A trajetória do fotógrafo vai sendo explicada por meio de pistas, como na história de um fotógrafo chamado Chang, que foi morto num escândalo de pedofilia; no mistério que envolve o jornalista Vicktor que prepara uma vingança silenciosa; na vida do pastor, que tirou Lavínia das ruas no passado e casou-se com ela, dentre outros eventos.Mesmo diante de todos os riscos, Cauby decide cumprir seu destino com o fatalismo dos personagens trágicos. "Nunca acreditei no diabo", diz ele, "Apenas em pessoas seduzidas pelo mal". 

É relevante assinalar que o romance está dividido em quatro partes e, estas, em diversos fragmentos. Na primeira parte, intitulada “O amor é sexualmente transmissível”, o texto intercala o encontro de Cauby e Lavínia com os acontecimentos contados sobre Marinês, mulher por quem seu Altino, velho morador da pensão de Dona Jane, na qual Cauby se hospeda, nutriu por toda a vida um amor platônico. O “Careca”, como é chamado pelo fotógrafo, vai contando sua vida de desencontros enquanto Cauby relembra sua passagem pela cidade, o florescer e as turbulências de seu relacionamento com Lavínia.

O ponto que une estas histórias é o amor, permeado pelas reflexões do narrador a partir do livro de Schianberg (romance fictício, que existe somente no livro) “O que vemos do mundo”. A narrativa também se estende na explicação de vida de Lavínia, especialmente na segunda parte do livro “Carne Viva”, sem firulas, sem rodeios, a vida estampada na cara dos leitores. O capítulo detalha que, quando menina, Lavínia foge de casa, do alcoolismo da mãe e dos abusos sexuais do padrasto, para passar por casas de abrigo, até chegar à prostituição nas ruas de Vitória.

Pela brilhante capacidade de explicação imagética, Marçal Aquino conta quase desenhando a história, como se fosse um filme. A menina era ignorada pela mãe retratada como drogada e foi abusada pelo padrasto quando adolescente. Teve o carinho da avó na infância, mas não durou muito tempo. Começou a fazer a vida nas ruas, se prostituindo para sobreviver. Paralelamente, explica que Ernani foi funcionário público a vida inteira. E ficou sem rumo quando a mulher morreu, ainda na meia idade, sem lhe deixar filhos. Na igreja, encontrou novo ânimo, virando pastor e divulgando a palavra de Deus pelos lugares mais ermos do país, quando conheceu Lavínia.

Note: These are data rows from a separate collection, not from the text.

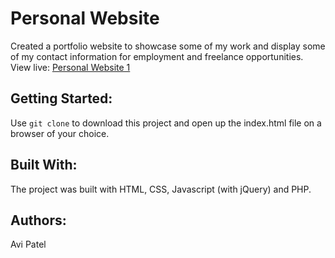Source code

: # Personal Website

Created a portfolio website to showcase some of my work and display some of my contact information for employment and freelance opportunities. View live: [Personal Website 1](https://aviipatell.github.io/Personal-Website-1/)

## Getting Started:

Use `git clone` to download this project and open up the index.html file on a browser of your choice.

## Built With:

The project was built with HTML, CSS, Javascript (with jQuery) and PHP.

## Authors:

Avi Patel
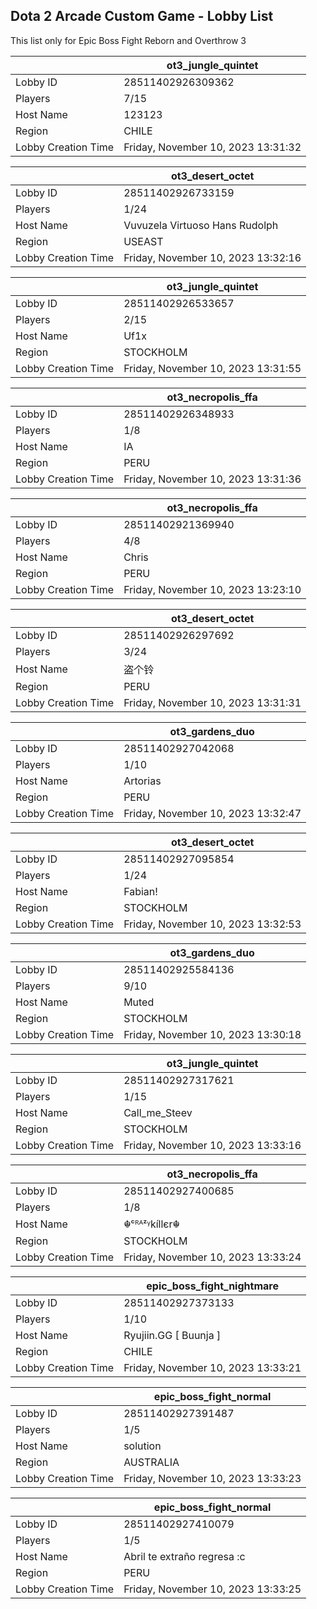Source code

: ## Dota 2 Arcade Custom Game - Lobby List

This list only for Epic Boss Fight Reborn and Overthrow 3

|  | ot3_jungle_quintet |
| ------ | ------ |
| Lobby ID | 28511402926309362 |
| Players | 7/15 |
| Host Name | 123123 |
| Region | CHILE |
| Lobby Creation Time | Friday, November 10, 2023 13:31:32 |


|  | ot3_desert_octet |
| ------ | ------ |
| Lobby ID | 28511402926733159 |
| Players | 1/24 |
| Host Name | Vuvuzela Virtuoso Hans Rudolph |
| Region | USEAST |
| Lobby Creation Time | Friday, November 10, 2023 13:32:16 |


|  | ot3_jungle_quintet |
| ------ | ------ |
| Lobby ID | 28511402926533657 |
| Players | 2/15 |
| Host Name | Uf1x |
| Region | STOCKHOLM |
| Lobby Creation Time | Friday, November 10, 2023 13:31:55 |


|  | ot3_necropolis_ffa |
| ------ | ------ |
| Lobby ID | 28511402926348933 |
| Players | 1/8 |
| Host Name | IA |
| Region | PERU |
| Lobby Creation Time | Friday, November 10, 2023 13:31:36 |


|  | ot3_necropolis_ffa |
| ------ | ------ |
| Lobby ID | 28511402921369940 |
| Players | 4/8 |
| Host Name | Chris |
| Region | PERU |
| Lobby Creation Time | Friday, November 10, 2023 13:23:10 |


|  | ot3_desert_octet |
| ------ | ------ |
| Lobby ID | 28511402926297692 |
| Players | 3/24 |
| Host Name | 盗个铃 |
| Region | PERU |
| Lobby Creation Time | Friday, November 10, 2023 13:31:31 |


|  | ot3_gardens_duo |
| ------ | ------ |
| Lobby ID | 28511402927042068 |
| Players | 1/10 |
| Host Name | Artorias |
| Region | PERU |
| Lobby Creation Time | Friday, November 10, 2023 13:32:47 |


|  | ot3_desert_octet |
| ------ | ------ |
| Lobby ID | 28511402927095854 |
| Players | 1/24 |
| Host Name | Fabian! |
| Region | STOCKHOLM |
| Lobby Creation Time | Friday, November 10, 2023 13:32:53 |


|  | ot3_gardens_duo |
| ------ | ------ |
| Lobby ID | 28511402925584136 |
| Players | 9/10 |
| Host Name | Muted |
| Region | STOCKHOLM |
| Lobby Creation Time | Friday, November 10, 2023 13:30:18 |


|  | ot3_jungle_quintet |
| ------ | ------ |
| Lobby ID | 28511402927317621 |
| Players | 1/15 |
| Host Name | Call_me_Steev |
| Region | STOCKHOLM |
| Lobby Creation Time | Friday, November 10, 2023 13:33:16 |


|  | ot3_necropolis_ffa |
| ------ | ------ |
| Lobby ID | 28511402927400685 |
| Players | 1/8 |
| Host Name | ☬ᶜᴿᴬᶻᵞkíllєr☬ |
| Region | STOCKHOLM |
| Lobby Creation Time | Friday, November 10, 2023 13:33:24 |


|  | epic_boss_fight_nightmare |
| ------ | ------ |
| Lobby ID | 28511402927373133 |
| Players | 1/10 |
| Host Name | Ryujiin.GG [ Buunja ] |
| Region | CHILE |
| Lobby Creation Time | Friday, November 10, 2023 13:33:21 |


|  | epic_boss_fight_normal |
| ------ | ------ |
| Lobby ID | 28511402927391487 |
| Players | 1/5 |
| Host Name | solution |
| Region | AUSTRALIA |
| Lobby Creation Time | Friday, November 10, 2023 13:33:23 |


|  | epic_boss_fight_normal |
| ------ | ------ |
| Lobby ID | 28511402927410079 |
| Players | 1/5 |
| Host Name | Abril te extraño regresa :c |
| Region | PERU |
| Lobby Creation Time | Friday, November 10, 2023 13:33:25 |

A chance de reintegração social de Lavínia se dá pelas mãos do líder religioso, o que, de certa forma, a apazigua emocionalmente. O encontro com o fotógrafo vai fazer com que ela traga novamente à tona suas ambiguidades. O personagem do pastor também é transformado pela experiência amorosa com Lavínia, que o leva a vivenciar inesperados limites carnais, questionando o universo espiritual em que ele vivia confinado até então.O mote do fanatismo religioso e as contendas locais que banalizam a vida humana foram postas no momento oportuno. Muitas vezes, observa-se digressões na história de Lavínia, que parecem se estender demais, muito embora até esclareçam mais a motivação da personalidade dela.

Em “Postais de Sodoma à luz do primeiro fogo” e “Poema escrito com bile”, terceira e quarta partes do romance, respectivamente, Cauby conta o desfecho da história de amor entre ele e Lavínia e o quanto a violência – gerada pelas profundas marcas de exploração da mineradora sobre os trabalhadores, os quais, influenciados pelos discursos evangelizadores do pastor, são incitados a fazer justiça com as próprias mãos – é determinante no destino destas personagens.

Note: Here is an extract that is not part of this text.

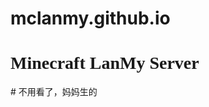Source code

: # mclanmy.github.io
<h1 style="font-family:verdana;color:light_blue;">Minecraft LanMy Server</h1>
# 不用看了，妈妈生的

No geral, o livro é bem escrito e impactante pela sua representação do real, das dificuldades do mundo e das impossibilidades de se entender completamente as diferentes facetas de um amor.

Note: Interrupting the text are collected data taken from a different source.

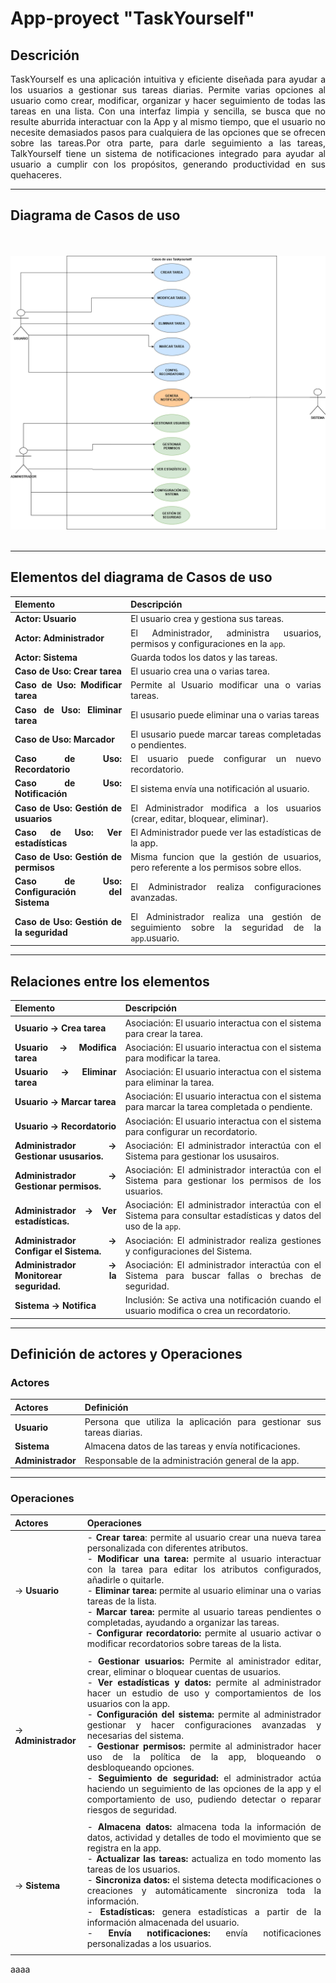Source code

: <div align="justify">

  
# App-proyect "TaskYourself"

## **Descrición**

TaskYourself es una aplicación intuitiva y eficiente diseñada para ayudar a los usuarios a gestionar sus tareas diarias. Permite varias opciones al usuario como crear, modificar, organizar y hacer seguimiento de todas las tareas en una lista. Con una interfaz limpia y sencilla, se busca que no resulte aburrida interactuar con la App y al mismo tiempo, que el usuario no necesite demasiados pasos para cualquiera de las opciones que se ofrecen sobre las tareas.Por otra parte, para darle seguimiento a las tareas, TalkYourself tiene un sistema de notificaciones integrado para ayudar al usuario a cumplir con los propósitos, generando productividad en sus quehaceres. 

---

## **Diagrama de Casos de uso**
<br>
<br>
<img src="diagramas_docs/casos de uso Taskyourselfn.drawio.png">
<br>
<br>

---
## **Elementos del diagrama de Casos de uso**
| Elemento                            | Descripción     
|---|---|
| **Actor: Usuario**                          | El usuario crea y gestiona sus tareas.|
| **Actor: Administrador**                    | El Administrador, administra usuarios, permisos y configuraciones en la `app`.|
| **Actor: Sistema**                          | Guarda todos los datos y las tareas.|
| **Caso de Uso: Crear tarea**                | El usuario crea una o varias tarea. |
| **Caso de Uso: Modificar tarea**            | Permite al Usuario modificar una o varias tareas.|
| **Caso de Uso: Eliminar tarea**             | El ususario puede eliminar una o varias tareas|
| **Caso de Uso: Marcador**                   | El ususario puede marcar tareas completadas o pendientes.|
| **Caso de Uso: Recordatorio**               | El usuario puede configurar un nuevo recordatorio.|
| **Caso de Uso: Notificación**               | El sistema envía una notificación al usuario.                                                    |
| **Caso de Uso: Gestión de usuarios**        | El Administrador modifica a los usuarios (crear, editar, bloquear, eliminar).           |
| **Caso de Uso: Ver estadísticas**               | El Administrador puede ver las estadísticas de la app.                                                    |
| **Caso de Uso: Gestión de permisos**               | Misma funcion que la gestión de usuarios, pero referente a los permisos sobre ellos.                                                    |
| **Caso de Uso: Configuración del Sistema**               | El Administrador realiza configuraciones avanzadas.                                                    |
| **Caso de Uso: Gestión de la seguridad**               | El Administrador realiza una gestión de seguimiento sobre la seguridad de la `app`.usuario.                                                    |

---

## **Relaciones entre los elementos**

| Elemento                            | Descripción                                                                                       |
|-------------------------------------|---------------------------------------------------------------------------------------------------|
| **Usuario → Crea tarea**     | Asociación: El usuario interactua con el sistema para crear la tarea.                                    |
| **Usuario → Modifica tarea** | Asociación: El usuario interactua con el sistema para modificar la tarea.                                |
| **Usuario → Eliminar tarea** | Asociación: El usuario interactua con el sistema para eliminar la tarea.                                 |
| **Usuario → Marcar tarea**   | Asociación: El usuario interactua con el sistema para marcar la tarea completada o pendiente.            |
| **Usuario → Recordatorio**   | Asociación: El usuario interactua con el sistema para configurar un recordatorio.                        |
| **Administrador → Gestionar ususarios.**   | Asociación: El administrador interactúa con el Sistema para gestionar los ususairos.                        |
| **Administrador → Gestionar permisos.**   | Asociación: El administrador interactúa con el Sistema para gestionar los permisos de los usuarios.    |
| **Administrador → Ver estadísticas.**   | Asociación: El administrador interactúa con el Sistema para consultar estadísticas y datos del uso de la `app`.    |
| **Administrador → Configar el Sistema.**   | Asociación: El administrador realiza gestiones y configuraciones del Sistema.    |
| **Administrador → Monitorear la seguridad.**   | Asociación: El administrador interactúa con el Sistema para buscar fallas o brechas de seguridad.    |
| **Sistema → Notifica**       | Inclusión: Se activa una notificación cuando el usuario modifica o crea un recordatorio.                 |


---

## **Definición de actores y Operaciones**

### **Actores**

| **Actores** | **Definición** |
|-------------|-----------------------------------------------------------------------|
| **Usuario** | Persona que utiliza la aplicación para gestionar sus tareas diarias.|
| **Sistema** | Almacena datos de las tareas y envía notificaciones. |
| **Administrador** | Responsable de la administración general de la app. |

---

### **Operaciones**

| **Actores** | **Operaciones**|
|-------------|---------------------------------------------|
| → **Usuario** | - **Crear tarea**: permite al usuario crear una nueva tarea personalizada con diferentes atributos. <br> - **Modificar una tarea:** permite al usuario interactuar con la tarea para editar los atributos configurados, añadirle o quitarle. <br> - **Eliminar tarea:** permite al usuario eliminar una o varias tareas de la lista. <br> - **Marcar tarea:** permite al usuario tareas pendientes o completadas, ayudando a organizar las tareas. <br> - **Configurar recordatorio:** permite al usuario activar o modificar recordatorios sobre tareas de la lista. <br>|
|||
| → **Administrador**| - **Gestionar usuarios:** Permite al aministrador editar, crear, eliminar o bloquear cuentas de usuarios. <br> - **Ver estadísticas y datos:** permite al administrador hacer un estudio de uso y comportamientos de los usuarios con la app. <br> - **Configuración del sistema:** permite al administrador gestionar y hacer configuraciones avanzadas y necesarias del sistema. <br> - **Gestionar permisos:** permite al administrador hacer uso de la política de la app, bloqueando o desbloqueando opciones. <br> - **Seguimiento de seguridad:** el administrador actúa haciendo un seguimiento de las opciones de la app y el comportamiento de uso, pudiendo detectar o reparar riesgos de seguridad. |
|  |   |
| → **Sistema** | - **Almacena datos:** almacena toda la información de datos, actividad y detalles de todo el movimiento que se registra en la app. <br> - **Actualizar las tareas:** actualiza en todo momento las tareas de los usuarios. <br> - **Sincroniza datos:** el sistema detecta modificaciones o creaciones y automáticamente sincroniza toda la información. <br> - **Estadísticas:** genera estadísticas a partir de la información almacenada del usuario. <br> - **Envía notificaciones:** envía notificaciones personalizadas a los usuarios.  | 
|||

aaaa





</div>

“Eu receberia as piores notícias dos seus lindos lábios” busca refletir sobre questões contemporâneas, sempre relativizando as razões de cada personagem, evitando a visão maniqueísta do mundo e permitindo que o comportamento dos personagens surpreenda por sua condição humana.

Comentários

  1. Comentário bem convidativo, Matheus! Parece ser um livro bem imagético mesmo. Gostei muito dos títulos das partes, do enredo e da humanidade das personagens. Vou buscar conhecer a obra de Marçal.